Pictures paired with source code:
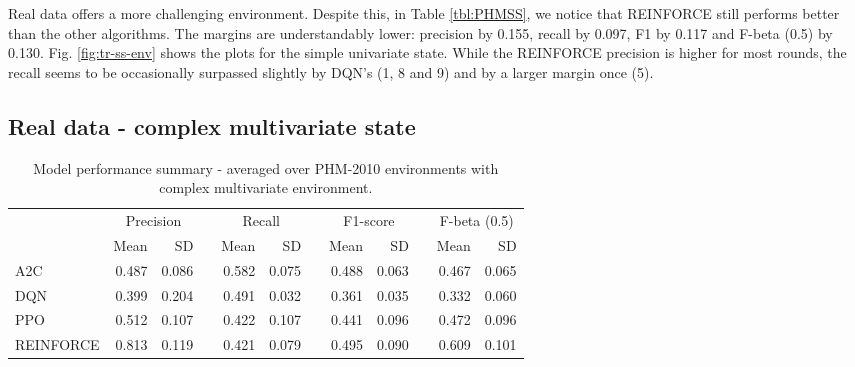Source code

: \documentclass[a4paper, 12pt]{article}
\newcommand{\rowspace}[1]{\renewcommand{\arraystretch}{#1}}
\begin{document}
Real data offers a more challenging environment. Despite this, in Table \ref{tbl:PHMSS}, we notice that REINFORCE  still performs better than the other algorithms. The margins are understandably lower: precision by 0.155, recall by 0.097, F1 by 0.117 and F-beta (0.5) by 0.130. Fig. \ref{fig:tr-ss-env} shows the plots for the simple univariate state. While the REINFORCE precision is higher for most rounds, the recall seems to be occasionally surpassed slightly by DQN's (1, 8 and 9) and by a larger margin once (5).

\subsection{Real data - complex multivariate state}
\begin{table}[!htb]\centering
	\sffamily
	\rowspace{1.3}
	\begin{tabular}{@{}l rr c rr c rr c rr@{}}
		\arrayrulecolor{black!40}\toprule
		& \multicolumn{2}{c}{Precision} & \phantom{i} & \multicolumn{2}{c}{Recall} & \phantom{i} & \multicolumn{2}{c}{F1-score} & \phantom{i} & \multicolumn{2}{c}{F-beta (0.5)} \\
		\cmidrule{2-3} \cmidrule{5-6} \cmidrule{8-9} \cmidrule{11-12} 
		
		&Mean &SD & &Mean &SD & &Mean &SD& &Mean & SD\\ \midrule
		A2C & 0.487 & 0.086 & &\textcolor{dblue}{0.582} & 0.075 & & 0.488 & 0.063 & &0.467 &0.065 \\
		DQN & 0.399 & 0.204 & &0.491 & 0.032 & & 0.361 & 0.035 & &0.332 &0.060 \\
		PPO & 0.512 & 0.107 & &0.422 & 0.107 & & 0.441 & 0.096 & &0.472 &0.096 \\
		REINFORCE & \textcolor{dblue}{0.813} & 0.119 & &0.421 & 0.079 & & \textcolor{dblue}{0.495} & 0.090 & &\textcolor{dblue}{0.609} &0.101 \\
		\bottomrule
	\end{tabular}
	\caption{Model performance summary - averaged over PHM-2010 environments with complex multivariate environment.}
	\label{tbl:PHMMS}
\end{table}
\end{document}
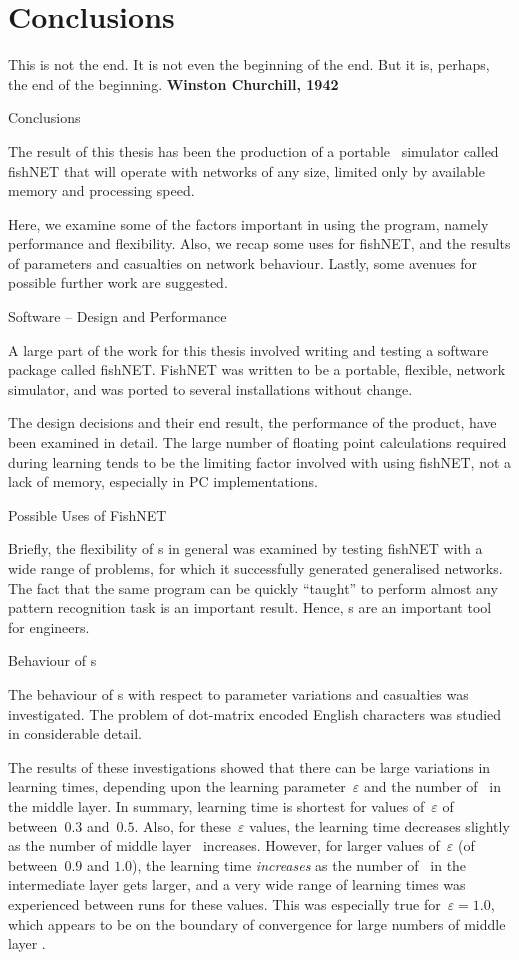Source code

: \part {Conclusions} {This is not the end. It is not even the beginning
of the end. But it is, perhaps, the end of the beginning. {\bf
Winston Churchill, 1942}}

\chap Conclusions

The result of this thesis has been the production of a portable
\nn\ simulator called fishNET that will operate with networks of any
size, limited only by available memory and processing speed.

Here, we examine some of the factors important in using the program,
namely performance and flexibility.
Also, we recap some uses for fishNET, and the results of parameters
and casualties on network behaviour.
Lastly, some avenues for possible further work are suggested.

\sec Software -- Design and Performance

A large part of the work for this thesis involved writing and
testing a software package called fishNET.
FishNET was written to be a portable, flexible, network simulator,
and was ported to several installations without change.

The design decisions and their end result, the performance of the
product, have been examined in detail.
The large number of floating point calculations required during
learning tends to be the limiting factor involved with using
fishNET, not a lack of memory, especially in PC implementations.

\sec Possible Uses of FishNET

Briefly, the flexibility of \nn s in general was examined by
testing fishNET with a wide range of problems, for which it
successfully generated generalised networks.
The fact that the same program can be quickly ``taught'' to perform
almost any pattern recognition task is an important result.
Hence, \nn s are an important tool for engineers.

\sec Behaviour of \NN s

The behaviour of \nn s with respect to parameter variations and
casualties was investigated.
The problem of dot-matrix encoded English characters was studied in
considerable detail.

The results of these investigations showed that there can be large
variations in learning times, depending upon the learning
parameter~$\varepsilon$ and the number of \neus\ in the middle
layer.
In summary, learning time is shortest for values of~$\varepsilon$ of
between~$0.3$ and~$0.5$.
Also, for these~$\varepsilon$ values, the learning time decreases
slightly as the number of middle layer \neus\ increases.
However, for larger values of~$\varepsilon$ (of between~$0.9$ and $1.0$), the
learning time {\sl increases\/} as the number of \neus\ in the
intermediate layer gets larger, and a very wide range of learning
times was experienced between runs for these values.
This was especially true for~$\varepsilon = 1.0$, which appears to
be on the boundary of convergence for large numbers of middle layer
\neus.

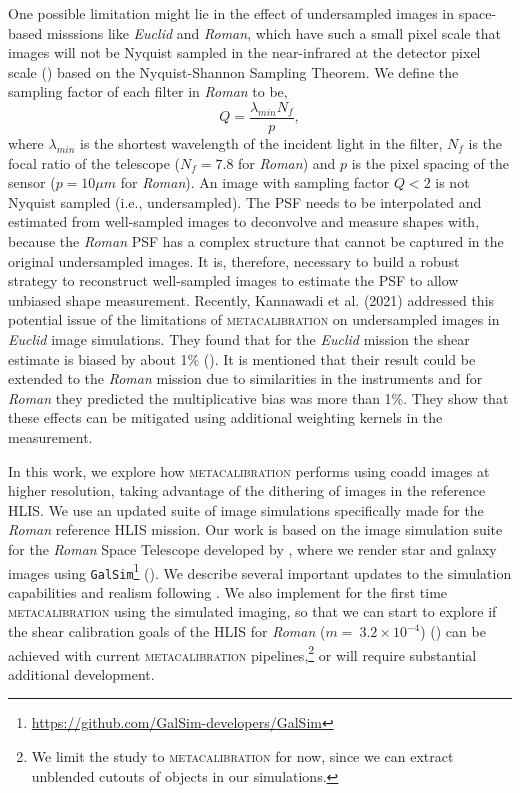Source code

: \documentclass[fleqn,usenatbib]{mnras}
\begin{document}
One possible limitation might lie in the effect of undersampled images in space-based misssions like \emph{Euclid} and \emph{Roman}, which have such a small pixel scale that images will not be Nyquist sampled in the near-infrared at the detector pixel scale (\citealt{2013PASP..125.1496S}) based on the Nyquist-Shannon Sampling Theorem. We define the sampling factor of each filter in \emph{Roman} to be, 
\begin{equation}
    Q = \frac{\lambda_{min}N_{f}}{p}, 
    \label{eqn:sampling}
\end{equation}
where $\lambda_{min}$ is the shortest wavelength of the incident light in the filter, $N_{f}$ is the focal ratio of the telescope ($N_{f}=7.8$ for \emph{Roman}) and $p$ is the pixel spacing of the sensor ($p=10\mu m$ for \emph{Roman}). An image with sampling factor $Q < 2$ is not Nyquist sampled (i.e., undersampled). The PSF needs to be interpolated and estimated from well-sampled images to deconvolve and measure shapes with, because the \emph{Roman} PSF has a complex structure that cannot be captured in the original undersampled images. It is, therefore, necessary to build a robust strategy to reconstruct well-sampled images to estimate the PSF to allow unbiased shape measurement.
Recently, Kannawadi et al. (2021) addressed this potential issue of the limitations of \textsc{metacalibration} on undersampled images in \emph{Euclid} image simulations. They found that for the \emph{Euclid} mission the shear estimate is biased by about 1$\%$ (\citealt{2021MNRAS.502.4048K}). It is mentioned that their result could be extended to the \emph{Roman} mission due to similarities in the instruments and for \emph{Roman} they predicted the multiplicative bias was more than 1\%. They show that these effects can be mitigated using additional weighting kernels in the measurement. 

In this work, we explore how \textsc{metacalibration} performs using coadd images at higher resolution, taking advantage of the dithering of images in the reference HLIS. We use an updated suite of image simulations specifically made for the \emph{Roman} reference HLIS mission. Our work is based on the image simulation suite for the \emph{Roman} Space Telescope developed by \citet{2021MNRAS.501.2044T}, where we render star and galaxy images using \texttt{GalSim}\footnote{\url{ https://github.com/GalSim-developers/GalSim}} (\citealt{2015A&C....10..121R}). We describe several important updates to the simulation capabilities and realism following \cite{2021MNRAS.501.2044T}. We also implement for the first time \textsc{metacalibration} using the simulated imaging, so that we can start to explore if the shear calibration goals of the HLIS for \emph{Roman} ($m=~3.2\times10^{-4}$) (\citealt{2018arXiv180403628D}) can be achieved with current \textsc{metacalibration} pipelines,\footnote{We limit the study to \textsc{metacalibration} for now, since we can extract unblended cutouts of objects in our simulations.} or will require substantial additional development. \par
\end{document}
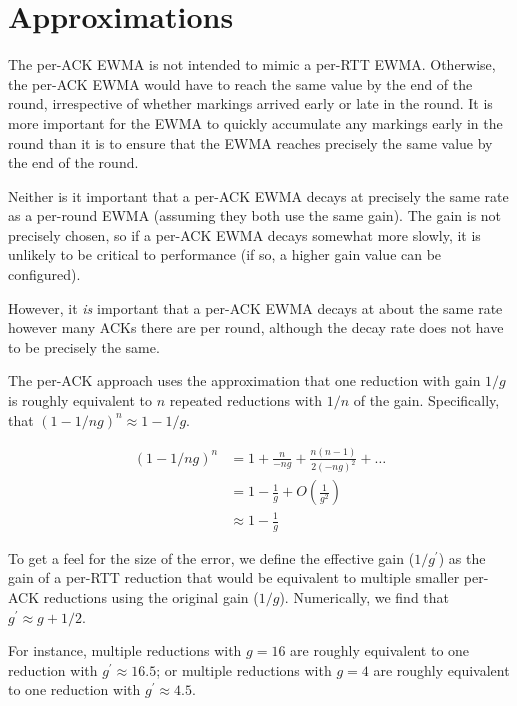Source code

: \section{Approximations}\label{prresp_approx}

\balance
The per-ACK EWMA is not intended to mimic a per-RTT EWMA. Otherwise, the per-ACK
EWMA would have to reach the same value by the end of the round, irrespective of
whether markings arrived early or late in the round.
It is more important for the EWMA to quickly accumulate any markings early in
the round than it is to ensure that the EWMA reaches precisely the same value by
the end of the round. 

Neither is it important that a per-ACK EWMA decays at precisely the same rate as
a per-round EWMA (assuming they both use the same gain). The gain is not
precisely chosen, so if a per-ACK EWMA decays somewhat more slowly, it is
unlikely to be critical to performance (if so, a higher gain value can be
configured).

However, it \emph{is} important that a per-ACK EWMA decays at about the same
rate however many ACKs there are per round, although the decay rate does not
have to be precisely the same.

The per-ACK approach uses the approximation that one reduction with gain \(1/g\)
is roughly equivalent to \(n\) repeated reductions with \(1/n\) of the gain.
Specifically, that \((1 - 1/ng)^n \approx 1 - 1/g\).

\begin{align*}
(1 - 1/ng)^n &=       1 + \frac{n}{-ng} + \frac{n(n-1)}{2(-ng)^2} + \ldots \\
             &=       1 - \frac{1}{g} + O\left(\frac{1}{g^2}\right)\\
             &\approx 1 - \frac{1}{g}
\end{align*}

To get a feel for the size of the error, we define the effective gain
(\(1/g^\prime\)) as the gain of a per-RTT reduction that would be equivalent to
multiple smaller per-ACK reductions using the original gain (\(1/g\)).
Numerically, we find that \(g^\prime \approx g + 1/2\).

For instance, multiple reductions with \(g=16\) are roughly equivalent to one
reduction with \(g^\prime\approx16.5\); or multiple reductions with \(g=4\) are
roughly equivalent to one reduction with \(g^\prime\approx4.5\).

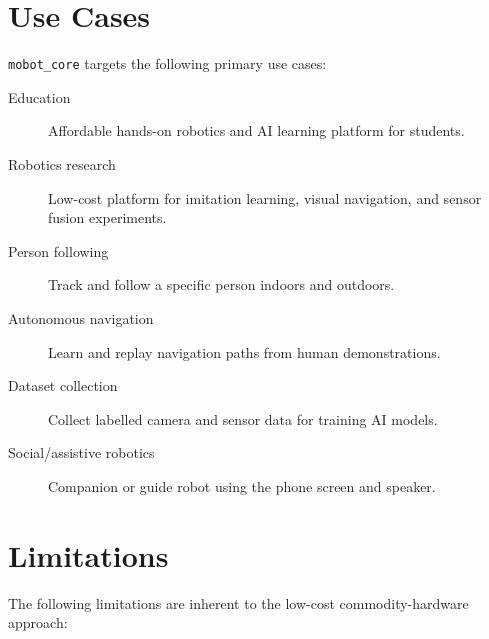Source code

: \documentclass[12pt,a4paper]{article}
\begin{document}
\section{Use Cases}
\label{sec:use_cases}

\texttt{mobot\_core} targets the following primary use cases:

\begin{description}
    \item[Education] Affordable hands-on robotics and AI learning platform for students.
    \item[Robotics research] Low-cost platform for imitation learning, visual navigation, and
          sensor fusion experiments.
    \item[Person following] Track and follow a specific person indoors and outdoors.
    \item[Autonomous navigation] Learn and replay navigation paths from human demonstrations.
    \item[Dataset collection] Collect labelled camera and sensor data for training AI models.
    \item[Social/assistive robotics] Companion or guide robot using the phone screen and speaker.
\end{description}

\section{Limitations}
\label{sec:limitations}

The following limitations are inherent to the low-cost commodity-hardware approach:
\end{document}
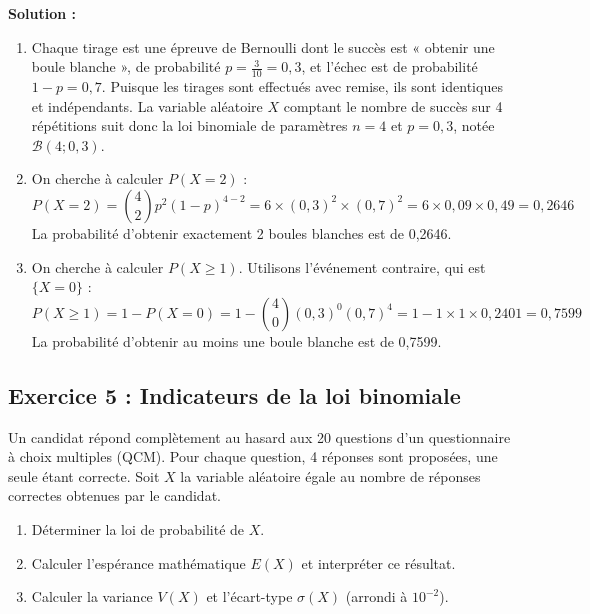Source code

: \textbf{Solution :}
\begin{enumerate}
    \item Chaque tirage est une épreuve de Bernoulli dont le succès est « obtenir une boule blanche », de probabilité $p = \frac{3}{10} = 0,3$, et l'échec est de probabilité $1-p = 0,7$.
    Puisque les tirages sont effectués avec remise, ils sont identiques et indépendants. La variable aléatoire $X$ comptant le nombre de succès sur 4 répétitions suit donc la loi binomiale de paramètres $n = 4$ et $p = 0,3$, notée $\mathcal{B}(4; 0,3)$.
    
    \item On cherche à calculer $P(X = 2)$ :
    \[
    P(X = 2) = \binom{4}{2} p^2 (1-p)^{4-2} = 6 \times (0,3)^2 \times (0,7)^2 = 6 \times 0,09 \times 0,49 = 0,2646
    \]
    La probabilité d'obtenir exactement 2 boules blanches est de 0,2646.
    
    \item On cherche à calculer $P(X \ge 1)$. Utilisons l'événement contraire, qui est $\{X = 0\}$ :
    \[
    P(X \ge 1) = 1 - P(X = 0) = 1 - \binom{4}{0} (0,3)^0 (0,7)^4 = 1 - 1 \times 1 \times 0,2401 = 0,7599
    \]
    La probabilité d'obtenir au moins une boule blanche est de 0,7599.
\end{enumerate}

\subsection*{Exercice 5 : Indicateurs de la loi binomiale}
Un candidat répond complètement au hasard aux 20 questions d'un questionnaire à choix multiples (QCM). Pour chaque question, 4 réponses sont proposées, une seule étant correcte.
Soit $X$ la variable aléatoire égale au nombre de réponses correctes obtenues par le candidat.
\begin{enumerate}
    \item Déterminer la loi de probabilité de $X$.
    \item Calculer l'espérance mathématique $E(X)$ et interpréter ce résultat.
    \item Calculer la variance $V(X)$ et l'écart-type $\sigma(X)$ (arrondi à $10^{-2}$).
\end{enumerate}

• [What you are asked to do]: What are the lines, exactly as written above, from the line with "even the beginning" to the line with "The result of", both included? Output only those.

• [Problem solution]:
: \part {Conclusions} {This is not the end. It is not even the beginning
of the end. But it is, perhaps, the end of the beginning. {\bf
Winston Churchill, 1942}}

\chap Conclusions

The result of this thesis has been the production of a portable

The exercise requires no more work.